Her trip sounded incredibly glamorous to me. The idea of having two days to myself to luxuriate in a posh hotel, ordering room service and watching mindless television shows sounded like sheer decadence. I couldn’t remember the last time I had traveled without my husband or children.

“Total nightmare,” I agreed.

“Anyway—” Kat sighed and took a large sip of her drink “—New Year’s Eve is my least favorite holiday. I much prefer the cozy ones like Thanksgiving and Christmas, when you can curl up and relax at home all day.”

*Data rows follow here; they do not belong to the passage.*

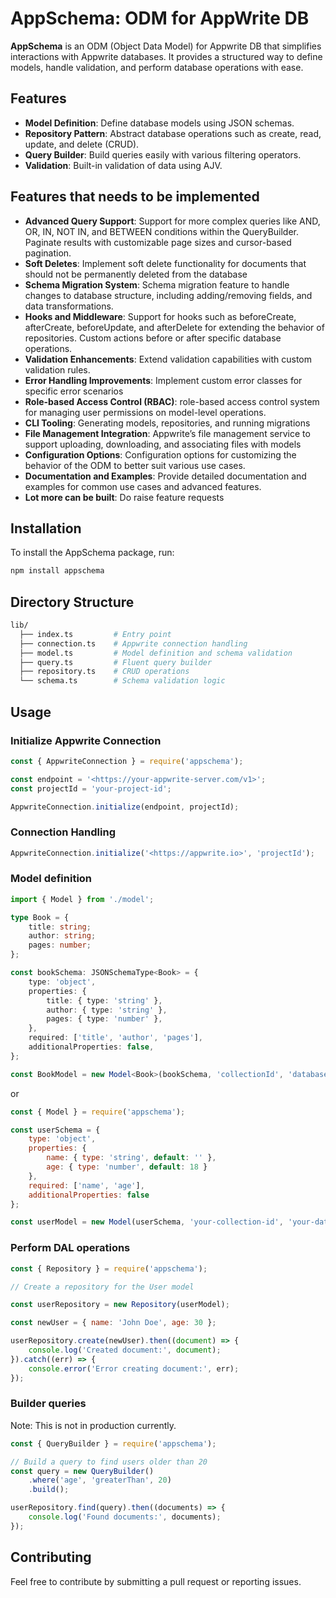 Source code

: # AppSchema: ODM for AppWrite DB

**AppSchema** is an ODM (Object Data Model) for Appwrite DB that simplifies interactions with Appwrite databases. It provides a structured way to define models, handle validation, and perform database operations with ease.

## Features

- **Model Definition**: Define database models using JSON schemas.
- **Repository Pattern**: Abstract database operations such as create, read, update, and delete (CRUD).
- **Query Builder**: Build queries easily with various filtering operators.
- **Validation**: Built-in validation of data using AJV.

## Features that needs to be implemented

- **Advanced Query Support**: Support for more complex queries like AND, OR, IN, NOT IN, and BETWEEN conditions within the QueryBuilder. Paginate results with customizable page sizes and cursor-based pagination.
- **Soft Deletes**: Implement soft delete functionality for documents that should not be permanently deleted from the database
- **Schema Migration System**: Schema migration feature to handle changes to database structure, including adding/removing fields, and data transformations.
- **Hooks and Middleware**: Support for hooks such as beforeCreate, afterCreate, beforeUpdate, and afterDelete for extending the behavior of repositories. Custom actions before or after specific database operations.
- **Validation Enhancements**: Extend validation capabilities with custom validation rules.
- **Error Handling Improvements**: Implement custom error classes for specific error scenarios
- **Role-based Access Control (RBAC)**: role-based access control system for managing user permissions on model-level operations.
- **CLI Tooling**: Generating models, repositories, and running migrations
- **File Management Integration**: Appwrite’s file management service to support uploading, downloading, and associating files with models
- **Configuration Options**: Configuration options for customizing the behavior of the ODM to better suit various use cases.
- **Documentation and Examples**: Provide detailed documentation and examples for common use cases and advanced features.
- **Lot more can be built**: Do raise feature requests

## Installation

To install the AppSchema package, run:

```bash
npm install appschema
```

## Directory Structure

```sh
lib/
  ├── index.ts         # Entry point
  ├── connection.ts    # Appwrite connection handling
  ├── model.ts         # Model definition and schema validation
  ├── query.ts         # Fluent query builder
  ├── repository.ts    # CRUD operations
  └── schema.ts        # Schema validation logic
```

## Usage

### Initialize Appwrite Connection

```javascript
const { AppwriteConnection } = require('appschema');

const endpoint = '<https://your-appwrite-server.com/v1>';
const projectId = 'your-project-id';

AppwriteConnection.initialize(endpoint, projectId);
```

### Connection Handling

```javascript
AppwriteConnection.initialize('<https://appwrite.io>', 'projectId');
```

### Model definition

```typescript
import { Model } from './model';

type Book = {
    title: string;
    author: string;
    pages: number;
};

const bookSchema: JSONSchemaType<Book> = {
    type: 'object',
    properties: {
        title: { type: 'string' },
        author: { type: 'string' },
        pages: { type: 'number' },
    },
    required: ['title', 'author', 'pages'],
    additionalProperties: false,
};

const BookModel = new Model<Book>(bookSchema, 'collectionId', 'databaseId');
```

or

```javascript
const { Model } = require('appschema');

const userSchema = {
    type: 'object',
    properties: {
        name: { type: 'string', default: '' },
        age: { type: 'number', default: 18 }
    },
    required: ['name', 'age'],
    additionalProperties: false
};

const userModel = new Model(userSchema, 'your-collection-id', 'your-database-id');
```

### Perform DAL operations

```javascript
const { Repository } = require('appschema');

// Create a repository for the User model

const userRepository = new Repository(userModel);

const newUser = { name: 'John Doe', age: 30 };

userRepository.create(newUser).then((document) => {
    console.log('Created document:', document);
}).catch((err) => {
    console.error('Error creating document:', err);
});

```

### Builder queries

Note: This is not in production currently.

```javascript
const { QueryBuilder } = require('appschema');

// Build a query to find users older than 20
const query = new QueryBuilder()
    .where('age', 'greaterThan', 20)
    .build();

userRepository.find(query).then((documents) => {
    console.log('Found documents:', documents);
});
```

## Contributing

Feel free to contribute by submitting a pull request or reporting issues.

“Me, too,” I said, although I wasn’t sure about the relaxing part. Every year, the weeks that stretched from mid-October to late December devolved into a marathon of shopping, cooking, baking, sewing costumes and wrapping endless piles of presents, all while having to attend a never-ending series of school performances and holiday parties for every extracurricular activity the children were involved in.

There was another pause in our conversation as my children’s food arrived. A hamburger and fries for Liam, fried chicken tenders and fries for Bridget. Not a vegetable in sight. But then, my view on airport food was much like my view on airport electronics: anything goes. I took a moment to open Liam’s ketchup packs and cut Bridget’s chicken up with the dull plastic knife provided. By the time they were settled in, munching happily, and I turned back to Kat, she was grinning at me.

“What?” I asked.

“I just ordered us another round,” she said, tapping a short manicured nail against her martini glass.